Ocwen Financial Corp. (NYSE: OCN) has run into trouble, and all the most recent news about backdated letter allegations by New York regulators came up after the end of its most recent quarter. 24/7 Wall St. was not really interested in the company’s actual earnings release on Thursday morning. It was, however, deeply concerned with how much the company would earmark to deal with the charges and any potential settlement(s).
While Ocwen said that it has completed its legacy ResCap system migration and has surpassed the 500,000 loan modifications milestone, the company also said that it recorded a $100 million charge for potential settlement with New York regulators. Here is the real issue though — is $100 million enough?
When Ocwen’s New York regulatory news broke last week, the stock cratered because the phrase “potentially hundreds of thousands of letters to borrowers” was used in the letter. The company said with earnings on Thursday:
We have not reached any agreement with the New York Department of Financial Services and cannot predict whether or when we may reach such a resolution. Any future resolution of these regulatory and legal matters may be materially different from what has been accrued.
Ocwen generated revenue of $513.7 million, down 3% compared to the third quarter of 2013. Income from operations was $58.7 million for the third quarter of 2014. The actual loss reported was due to charges and legal costs.

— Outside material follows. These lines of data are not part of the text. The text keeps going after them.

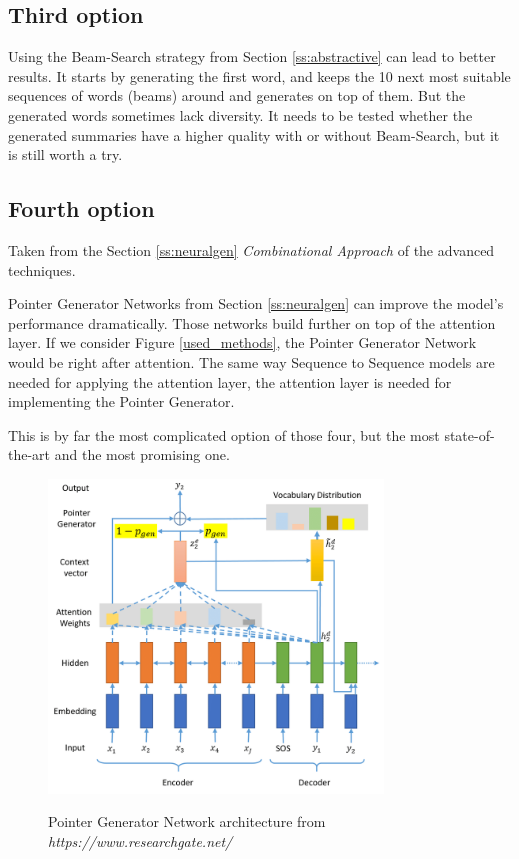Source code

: \subsection{Third option}
Using the Beam-Search strategy from Section \ref{ss:abstractive} can lead to better results. It starts by generating the first word, and keeps the 10 next most suitable sequences of words (beams) around and generates on top of them. But the generated words sometimes lack diversity. It needs to be tested whether the generated summaries have a higher quality with or without Beam-Search, but it is still worth a try. 


\subsection{Fourth option}

Taken from the Section \ref{ss:neuralgen} \textit{Combinational Approach} of the advanced techniques.

Pointer Generator Networks from Section \ref{ss:neuralgen} can improve the model's performance dramatically. Those networks build further on top of the attention layer. If we consider Figure \ref{used_methods}, the Pointer Generator Network would be right after attention. The same way Sequence to Sequence models are needed for applying the attention layer, the attention layer is needed for implementing the Pointer Generator. 

This is by far the most complicated option of those four, but the most state-of-the-art and the most promising one. 

\begin{figure}
	\begin{center}
		\includegraphics[width=3.5in]{photos/pgn}\\
		\caption{Pointer Generator Network architecture from \textit{https://www.researchgate.net/}}\label{pgn}
	\end{center}
\end{figure}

Bill Erbey, Ocwen’s executive chairman, said:
I want to emphasize that Ocwen takes great efforts to keep borrowers in their homes and to avoid foreclosures. Ocwen recently reached a significant milestone by making its 500,000th loan modification, including 290,000 HAMP modifications. Ocwen is the leader in foreclosure prevention with 44% more HAMP modifications than any other servicer. We work very hard to keep borrowers in their homes and that is why we take the concerns raised by the New York Department of Financial Services so seriously. We have numerous compensating controls in place which we believe should have prevented borrower harm. Nonetheless, Ocwen is proactively creating a process whereby any borrower, who believes they received a misdated letter, and were harmed as a result, will have the opportunity to receive a complete file review to resolve any issues caused by the misdating.
We still cannot help but wonder if $100 million is really enough for the company to set aside here. From all we have seen before, during and after the financial crisis, one regulatory matter of this scale tends to beget more and more of the same efforts from other states’ regulatory bodies. The $100 million compares to a market cap of $2.8 billion.

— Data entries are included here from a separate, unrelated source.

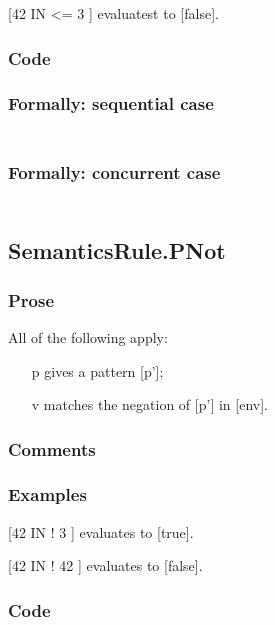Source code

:\documentclass{book}
\begin{document}
    [42 IN { <= 3 }] evaluatest to [false].

  \subsubsection{Code}

  \subsubsection{Formally: sequential case}
  \begin{align}
  \end{align} 

  \subsubsection{Formally: concurrent case}
  \begin{align}
  \end{align} 

\subsection{SemanticsRule.PNot \label{sec:SemanticsRule.PNot}}

    \subsubsection{Prose}
    All of the following apply:
    \begin{itemize}
    \item [p] gives a pattern [p'];
    \item [v] matches the negation of [p'] in [env].
    \end{itemize}
 
    \subsubsection{Comments}

    \subsubsection{Examples}
    [42 IN !{ 3 }] evaluates to [true].

    [42 IN !{ 42 }] evaluates to [false].

  \subsubsection{Code}
\end{document}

When news broke of the Ocwen issue, shares fell from more than $26 to as low as $18.50 or so. The post-earnings reaction had the stock up 2.5% at $21.34 Thursday morning. This gain may be due to the hope that perhaps the company’s $100 million allowance is an aim to show that it doesn’t feel this is anywhere close to anything resembling a company-killer event at all.

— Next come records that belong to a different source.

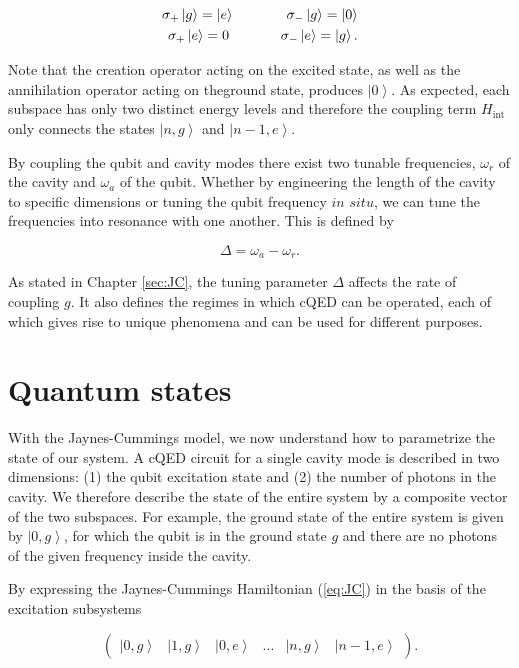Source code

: \documentclass[11 pt, oneside]{book} %
\newcommand{\ket}[1]{\left| #1 \right>} %
\begin{document}
\begin{eqnarray}
\sigma_+\ket{g} = \ket{e} \hspace{1.3cm} \sigma_-\ket{g} = \ket{0} \\
\sigma_+\ket{e} = 0\hspace{1.3cm} \sigma_-\ket{e} = \ket{g}. \nonumber
\end{eqnarray}

Note that the creation operator acting on the excited state, as well as the annihilation operator acting on theground state, produces $\ket{0}$. As expected, each subspace has only two distinct energy levels and therefore the coupling term $H_{\mathrm{int}}$ only connects the states $\ket{n,g}$ and $\ket{n-1,e}$.

By coupling the qubit and cavity modes there exist two tunable frequencies, $\omega_r$ of the cavity and $\omega_a$ of the qubit. Whether by engineering the length of the cavity to specific dimensions or tuning the qubit frequency $in$ $situ$, we can tune the frequencies into resonance with one another. This is defined by

\begin{equation}
\Delta = \omega_a - \omega_r.
\end{equation}

As stated in Chapter \ref{sec:JC}, the tuning parameter $\Delta$ affects the rate of coupling $g$. It also defines the regimes in which cQED can be operated, each of which gives rise to unique phenomena and can be used for different purposes. 

\section{Quantum states}
With the Jaynes-Cummings model, we now understand how to parametrize the state of our system. A cQED circuit for a single cavity mode is described in two dimensions: (1) the qubit excitation state and (2) the number of photons in the cavity. We therefore describe the state of the entire system by a composite vector of the two subspaces. For example, the ground state of the entire system is given by $\ket{0,g}$, for which the qubit is in the ground state $g$ and there are no photons of the given frequency inside the cavity. 

By expressing the Jaynes-Cummings Hamiltonian (\ref{eq:JC})  in the basis of the excitation subsystems

\begin{equation}
\left(\begin{array}{cccccc} \ket{0,g} & \ket{1,g} & \ket{0,e} & ... & \ket{n, g} & \ket{n-1,e}
\end{array}\right).
\end{equation}
\end{document}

Another notion on what the size of this $100 million really means: Ocwen completed the repurchase of 5,307,019 common shares under its $500 million repurchase program. That put the buyback spending at $158.8 million. Could regulators use this as a public statement that the company wants to retire stock more than pay for potential settlement charges?
After having witnessed regulatory events of this scale on more than just a few occasions, 24/7 Wall St. cannot help but wonder if this could ultimately be far worse than the reaction we have seen so far. Maybe the notion that this was almost a $60 stock in 2013 has helped to further buffer the losses here. There is a reason we named Ocwen as one of eight stocks that just ruined long-term investor ambitions.
Ocwen’s 52-week range is $18.47 to $59.86. The consensus analyst price target is still above $28, but that consensus target was north of $33.50 prior to this regulatory risk event.